O’Brien, who has been selling Lane ceramics for more than a decade and has seen the price of weed pots soar from $300 to $1,500, had long planned to exhibit the artist’s work. This spring, O’Brien learned that the mural had been packed up and would be donated to an as-yet-unnamed Southern California museum. O’Brien was able to secure the mural in the interim and had it insured and installed at the Landing for the exhibition.

“Red is one of the hardest glazes to achieve,” O’Brien said, “and Doyle had such a mastery of his medium that it has an immense amount of power, like a three-dimensional painting by Mark Rothko.”
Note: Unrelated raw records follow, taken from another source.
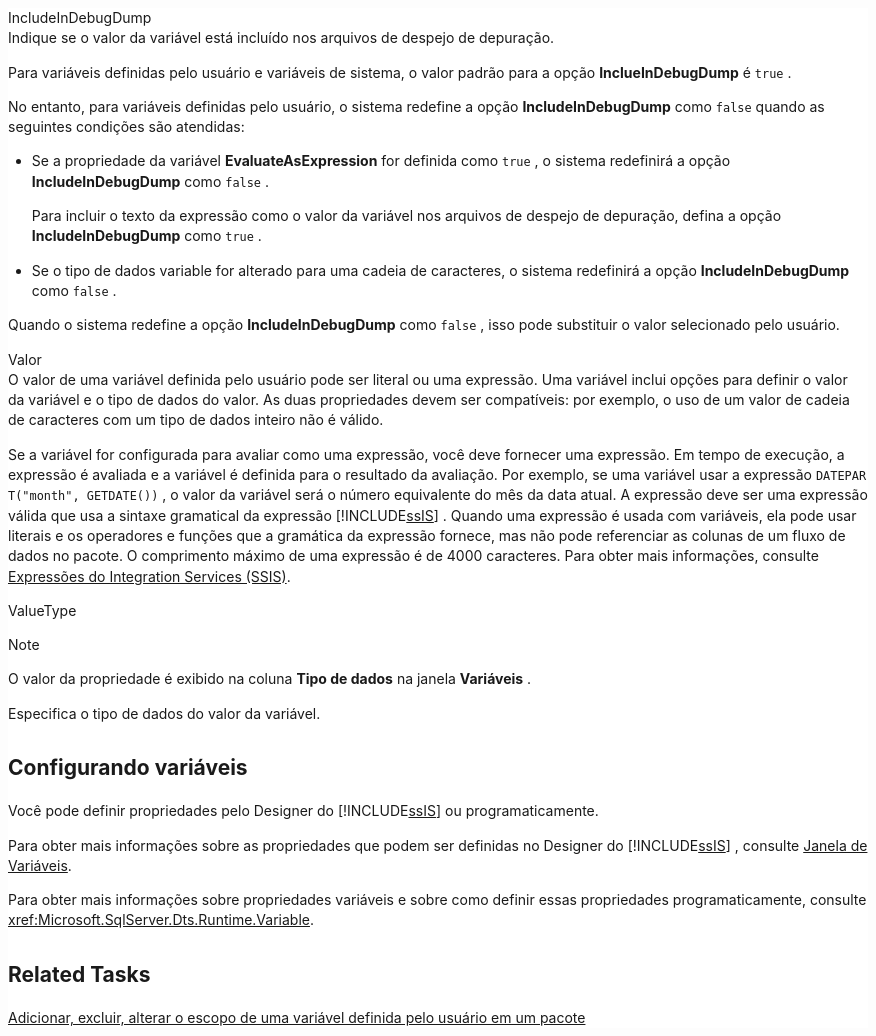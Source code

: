  IncludeInDebugDump  
 Indique se o valor da variável está incluído nos arquivos de despejo de depuração.  
  
 Para variáveis definidas pelo usuário e variáveis de sistema, o valor padrão para a opção **InclueInDebugDump** é `true` .  
  
 No entanto, para variáveis definidas pelo usuário, o sistema redefine a opção **IncludeInDebugDump** como `false` quando as seguintes condições são atendidas:  
  
-   Se a propriedade da variável **EvaluateAsExpression** for definida como `true` , o sistema redefinirá a opção **IncludeInDebugDump** como `false` .  
  
     Para incluir o texto da expressão como o valor da variável nos arquivos de despejo de depuração, defina a opção **IncludeInDebugDump** como `true` .  
  
-   Se o tipo de dados variable for alterado para uma cadeia de caracteres, o sistema redefinirá a opção **IncludeInDebugDump** como `false` .  
  
 Quando o sistema redefine a opção **IncludeInDebugDump** como `false` , isso pode substituir o valor selecionado pelo usuário.  
  
 Valor  
 O valor de uma variável definida pelo usuário pode ser literal ou uma expressão. Uma variável inclui opções para definir o valor da variável e o tipo de dados do valor. As duas propriedades devem ser compatíveis: por exemplo, o uso de um valor de cadeia de caracteres com um tipo de dados inteiro não é válido.  
  
 Se a variável for configurada para avaliar como uma expressão, você deve fornecer uma expressão. Em tempo de execução, a expressão é avaliada e a variável é definida para o resultado da avaliação. Por exemplo, se uma variável usar a expressão `DATEPART("month", GETDATE())` , o valor da variável será o número equivalente do mês da data atual. A expressão deve ser uma expressão válida que usa a sintaxe gramatical da expressão [!INCLUDE[ssIS](../includes/ssis-md.md)] . Quando uma expressão é usada com variáveis, ela pode usar literais e os operadores e funções que a gramática da expressão fornece, mas não pode referenciar as colunas de um fluxo de dados no pacote. O comprimento máximo de uma expressão é de 4000 caracteres. Para obter mais informações, consulte [Expressões do Integration Services &#40;SSIS&#41;](expressions/integration-services-ssis-expressions.md).  
  
 ValueType  
 > [!NOTE]  
>   O valor da propriedade é exibido na coluna **Tipo de dados** na janela **Variáveis** .  
  
 Especifica o tipo de dados do valor da variável.  
  
## <a name="configuring-variables"></a>Configurando variáveis  
 Você pode definir propriedades pelo Designer do [!INCLUDE[ssIS](../includes/ssis-md.md)] ou programaticamente.  
  
 Para obter mais informações sobre as propriedades que podem ser definidas no Designer do [!INCLUDE[ssIS](../includes/ssis-md.md)] , consulte [Janela de Variáveis](../../2014/integration-services/variables-window.md).  
  
 Para obter mais informações sobre propriedades variáveis e sobre como definir essas propriedades programaticamente, consulte <xref:Microsoft.SqlServer.Dts.Runtime.Variable>.  
  
## <a name="related-tasks"></a>Related Tasks  
 [Adicionar, excluir, alterar o escopo de uma variável definida pelo usuário em um pacote](../../2014/integration-services/add-delete-change-scope-of-user-defined-variable-in-a-package.md)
The wall serves as the visual linchpin of the show, but Lane’s round Clay Paintings from the 1970s — expertly crafted geometric compositions of mounted ceramic pieces that O’Brien has priced at $15,000 each — are equally impressive. Some have textured volcanic glazes, while others are glossy and boldly colored, referencing the style dubbed California Hard Edge by Los Angeles Times art critic Jules Langsner. Lane intended them not just for interiors but also for exteriors.

“Why not take paintings out of doors,” he also declared in that 1981 interview, “where one may sit and watch the changing play of sunshine on the glazes and thus have changes of mood during the day?”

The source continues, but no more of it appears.